More evidence to back switching order of cervical screening tests

New research added further support to testing for human papillomavirus (HPV) infection first as part of cervical screening. The Mail Online explains that the current screening programme first looks for abnormal cells in a sample, before then testing for HPV. But the viral infection causes virtually all cases of cervical cancer, so flipping the order of the tests will make cervical screening more effective. The NHS in England, Scotland and Wales will be making this change over the next two years.

Moisturisers with SPF don’t fully protect skin

Wearing a moisturiser with SPF isn’t protecting your skin as much as you think, says the Independent. Research suggests when applying moisturiser or make up with SPF people tend to cover less of their faces and apply a thinner layer compared to how they apply sun screen. They also don’t reapply.

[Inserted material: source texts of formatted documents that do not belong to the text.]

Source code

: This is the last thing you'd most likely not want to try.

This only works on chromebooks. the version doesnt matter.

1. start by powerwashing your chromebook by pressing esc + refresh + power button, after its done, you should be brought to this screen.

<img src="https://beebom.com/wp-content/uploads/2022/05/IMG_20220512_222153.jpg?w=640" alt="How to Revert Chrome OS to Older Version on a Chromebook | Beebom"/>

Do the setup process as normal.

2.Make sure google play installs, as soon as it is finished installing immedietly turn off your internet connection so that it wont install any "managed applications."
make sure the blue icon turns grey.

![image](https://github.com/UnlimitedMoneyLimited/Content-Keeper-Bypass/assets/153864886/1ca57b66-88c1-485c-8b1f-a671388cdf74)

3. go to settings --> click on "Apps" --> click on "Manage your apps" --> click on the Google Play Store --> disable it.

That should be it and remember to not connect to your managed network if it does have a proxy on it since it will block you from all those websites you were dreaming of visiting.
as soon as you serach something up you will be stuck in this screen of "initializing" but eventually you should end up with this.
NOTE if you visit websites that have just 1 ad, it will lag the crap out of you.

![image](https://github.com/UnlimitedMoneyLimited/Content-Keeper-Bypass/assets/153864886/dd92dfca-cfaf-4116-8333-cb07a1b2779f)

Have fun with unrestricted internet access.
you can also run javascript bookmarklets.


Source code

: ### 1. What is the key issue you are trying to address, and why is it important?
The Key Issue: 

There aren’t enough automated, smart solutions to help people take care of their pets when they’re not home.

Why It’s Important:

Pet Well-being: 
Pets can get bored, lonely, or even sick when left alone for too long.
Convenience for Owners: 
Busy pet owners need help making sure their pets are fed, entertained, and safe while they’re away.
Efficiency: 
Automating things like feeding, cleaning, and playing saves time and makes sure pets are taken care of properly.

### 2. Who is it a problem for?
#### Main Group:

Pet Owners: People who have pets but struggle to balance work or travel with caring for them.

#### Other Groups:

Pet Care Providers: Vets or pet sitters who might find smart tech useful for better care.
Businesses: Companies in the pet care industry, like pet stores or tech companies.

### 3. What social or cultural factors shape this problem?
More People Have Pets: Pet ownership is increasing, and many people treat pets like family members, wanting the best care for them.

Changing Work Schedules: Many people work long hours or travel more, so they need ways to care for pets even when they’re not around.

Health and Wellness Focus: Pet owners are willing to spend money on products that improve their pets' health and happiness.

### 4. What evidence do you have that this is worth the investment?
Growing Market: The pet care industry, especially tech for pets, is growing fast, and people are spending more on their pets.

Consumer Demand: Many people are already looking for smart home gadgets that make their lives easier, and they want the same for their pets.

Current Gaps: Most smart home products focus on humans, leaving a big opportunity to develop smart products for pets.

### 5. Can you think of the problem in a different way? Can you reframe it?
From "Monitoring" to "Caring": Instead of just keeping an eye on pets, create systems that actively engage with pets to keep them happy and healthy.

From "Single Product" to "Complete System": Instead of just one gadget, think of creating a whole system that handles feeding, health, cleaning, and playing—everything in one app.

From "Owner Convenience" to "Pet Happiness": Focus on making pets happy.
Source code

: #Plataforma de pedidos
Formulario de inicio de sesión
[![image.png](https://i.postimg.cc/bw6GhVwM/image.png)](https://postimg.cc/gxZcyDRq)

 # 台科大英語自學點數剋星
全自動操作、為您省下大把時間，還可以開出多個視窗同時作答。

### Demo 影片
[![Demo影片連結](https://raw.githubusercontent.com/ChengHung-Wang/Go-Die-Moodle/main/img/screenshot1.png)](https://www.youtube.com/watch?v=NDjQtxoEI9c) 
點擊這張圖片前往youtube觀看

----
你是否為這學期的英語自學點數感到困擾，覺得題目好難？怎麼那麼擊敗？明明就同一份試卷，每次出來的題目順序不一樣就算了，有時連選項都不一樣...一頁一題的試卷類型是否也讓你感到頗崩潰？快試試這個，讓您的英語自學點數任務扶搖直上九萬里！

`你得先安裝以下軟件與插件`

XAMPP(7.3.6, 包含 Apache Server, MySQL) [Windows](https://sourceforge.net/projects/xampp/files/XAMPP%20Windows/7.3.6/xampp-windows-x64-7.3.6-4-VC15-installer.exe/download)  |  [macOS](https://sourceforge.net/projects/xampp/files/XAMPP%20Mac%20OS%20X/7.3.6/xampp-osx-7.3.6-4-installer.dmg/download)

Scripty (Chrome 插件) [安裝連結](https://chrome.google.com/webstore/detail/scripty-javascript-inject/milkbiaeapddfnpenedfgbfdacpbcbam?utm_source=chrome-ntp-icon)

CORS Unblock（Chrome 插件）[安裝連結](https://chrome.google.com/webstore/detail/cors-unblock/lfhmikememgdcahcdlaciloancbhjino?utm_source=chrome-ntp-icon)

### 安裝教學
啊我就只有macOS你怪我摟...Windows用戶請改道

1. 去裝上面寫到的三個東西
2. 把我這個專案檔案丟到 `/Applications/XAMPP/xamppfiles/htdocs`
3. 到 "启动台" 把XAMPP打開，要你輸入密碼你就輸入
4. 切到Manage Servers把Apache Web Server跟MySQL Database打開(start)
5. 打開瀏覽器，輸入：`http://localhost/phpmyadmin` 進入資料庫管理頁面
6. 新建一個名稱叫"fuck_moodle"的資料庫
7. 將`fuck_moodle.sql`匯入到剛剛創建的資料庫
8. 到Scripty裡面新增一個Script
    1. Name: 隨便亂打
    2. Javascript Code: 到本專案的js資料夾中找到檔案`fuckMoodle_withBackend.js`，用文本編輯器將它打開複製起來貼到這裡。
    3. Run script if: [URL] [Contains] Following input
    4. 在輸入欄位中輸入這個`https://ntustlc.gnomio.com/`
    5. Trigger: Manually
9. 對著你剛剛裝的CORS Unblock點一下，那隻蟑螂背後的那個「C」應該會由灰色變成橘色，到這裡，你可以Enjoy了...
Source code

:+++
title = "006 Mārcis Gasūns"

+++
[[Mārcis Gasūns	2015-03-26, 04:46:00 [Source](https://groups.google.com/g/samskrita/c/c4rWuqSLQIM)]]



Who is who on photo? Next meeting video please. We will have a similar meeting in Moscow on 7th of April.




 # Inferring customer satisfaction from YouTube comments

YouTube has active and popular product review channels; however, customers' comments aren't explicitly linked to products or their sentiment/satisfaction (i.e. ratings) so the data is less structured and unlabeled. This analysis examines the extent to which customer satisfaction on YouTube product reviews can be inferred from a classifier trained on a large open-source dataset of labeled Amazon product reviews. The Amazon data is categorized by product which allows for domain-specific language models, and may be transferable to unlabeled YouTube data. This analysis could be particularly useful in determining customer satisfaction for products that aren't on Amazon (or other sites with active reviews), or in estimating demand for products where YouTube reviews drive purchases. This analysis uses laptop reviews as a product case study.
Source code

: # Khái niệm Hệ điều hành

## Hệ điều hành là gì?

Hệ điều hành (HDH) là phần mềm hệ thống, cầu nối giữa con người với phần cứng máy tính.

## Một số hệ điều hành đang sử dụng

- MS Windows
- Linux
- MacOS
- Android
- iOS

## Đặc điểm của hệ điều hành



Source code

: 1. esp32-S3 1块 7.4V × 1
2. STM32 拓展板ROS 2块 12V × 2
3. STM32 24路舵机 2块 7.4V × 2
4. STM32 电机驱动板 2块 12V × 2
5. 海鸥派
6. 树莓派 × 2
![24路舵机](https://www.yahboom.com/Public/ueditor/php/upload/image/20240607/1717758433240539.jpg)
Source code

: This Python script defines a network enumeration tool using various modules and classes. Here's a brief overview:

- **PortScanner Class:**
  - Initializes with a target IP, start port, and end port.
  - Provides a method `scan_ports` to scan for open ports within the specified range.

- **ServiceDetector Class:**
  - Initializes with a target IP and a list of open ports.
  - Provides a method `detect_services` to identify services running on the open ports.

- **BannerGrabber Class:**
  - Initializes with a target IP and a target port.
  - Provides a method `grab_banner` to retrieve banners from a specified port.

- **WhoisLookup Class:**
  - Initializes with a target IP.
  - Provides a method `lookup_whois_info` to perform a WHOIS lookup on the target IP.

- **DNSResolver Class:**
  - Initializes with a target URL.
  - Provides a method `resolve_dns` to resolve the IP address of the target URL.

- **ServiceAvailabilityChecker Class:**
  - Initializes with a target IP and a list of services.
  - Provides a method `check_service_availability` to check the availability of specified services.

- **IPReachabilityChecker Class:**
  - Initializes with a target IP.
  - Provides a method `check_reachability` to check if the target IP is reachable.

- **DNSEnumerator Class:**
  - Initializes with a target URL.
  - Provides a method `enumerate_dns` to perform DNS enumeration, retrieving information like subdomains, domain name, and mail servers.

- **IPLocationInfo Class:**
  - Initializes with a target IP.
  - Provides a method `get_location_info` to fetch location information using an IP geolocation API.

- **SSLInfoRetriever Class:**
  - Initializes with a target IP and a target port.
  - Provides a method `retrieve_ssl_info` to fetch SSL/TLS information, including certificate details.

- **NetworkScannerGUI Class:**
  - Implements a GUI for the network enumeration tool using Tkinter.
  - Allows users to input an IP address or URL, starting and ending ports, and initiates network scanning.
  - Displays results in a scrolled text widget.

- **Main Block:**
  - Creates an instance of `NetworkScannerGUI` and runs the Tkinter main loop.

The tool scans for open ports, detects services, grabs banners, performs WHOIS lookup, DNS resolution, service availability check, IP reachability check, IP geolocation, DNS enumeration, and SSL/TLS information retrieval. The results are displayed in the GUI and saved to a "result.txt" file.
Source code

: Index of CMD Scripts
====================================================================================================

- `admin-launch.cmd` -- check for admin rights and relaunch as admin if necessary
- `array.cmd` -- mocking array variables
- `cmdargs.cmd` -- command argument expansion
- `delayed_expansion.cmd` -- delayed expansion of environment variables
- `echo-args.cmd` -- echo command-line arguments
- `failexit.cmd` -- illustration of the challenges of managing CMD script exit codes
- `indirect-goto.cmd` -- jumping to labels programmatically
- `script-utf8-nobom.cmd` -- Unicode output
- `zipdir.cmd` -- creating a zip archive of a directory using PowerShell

Computer programme uses risk to predict breast screening benefits

Researchers in London say that changing the way women are selected for breast screening, by using their overall risk and not just age, would reduce the number of women put through unnecessary tests and treatment for breast cancer and save the NHS money. STAT News and the Evening Standard covered the story and we blogged about the findings.

Innovations that could soon reach NHS

iNews lists the top 10 health innovations that the NHS could use in the future. This includes using virtual reality to build a 3D map of tumours to understand them better and inform how diseases are treated and diagnosed.

UK smoking rates still decreasing

The number of people who smoke in the UK is still going down, says the Guardian. New stats suggest that a considerable number of people have kicked the habit in the last year. Experts say this is partly down to the uptake of e-cigarettes.

And finally

It was the NHS’ 70th birthday this week! This short video from the Independent briefly covers the history of the service and how the challenges it faces have changed over the years, while the BBC reminds us who founded the health service back in 1948.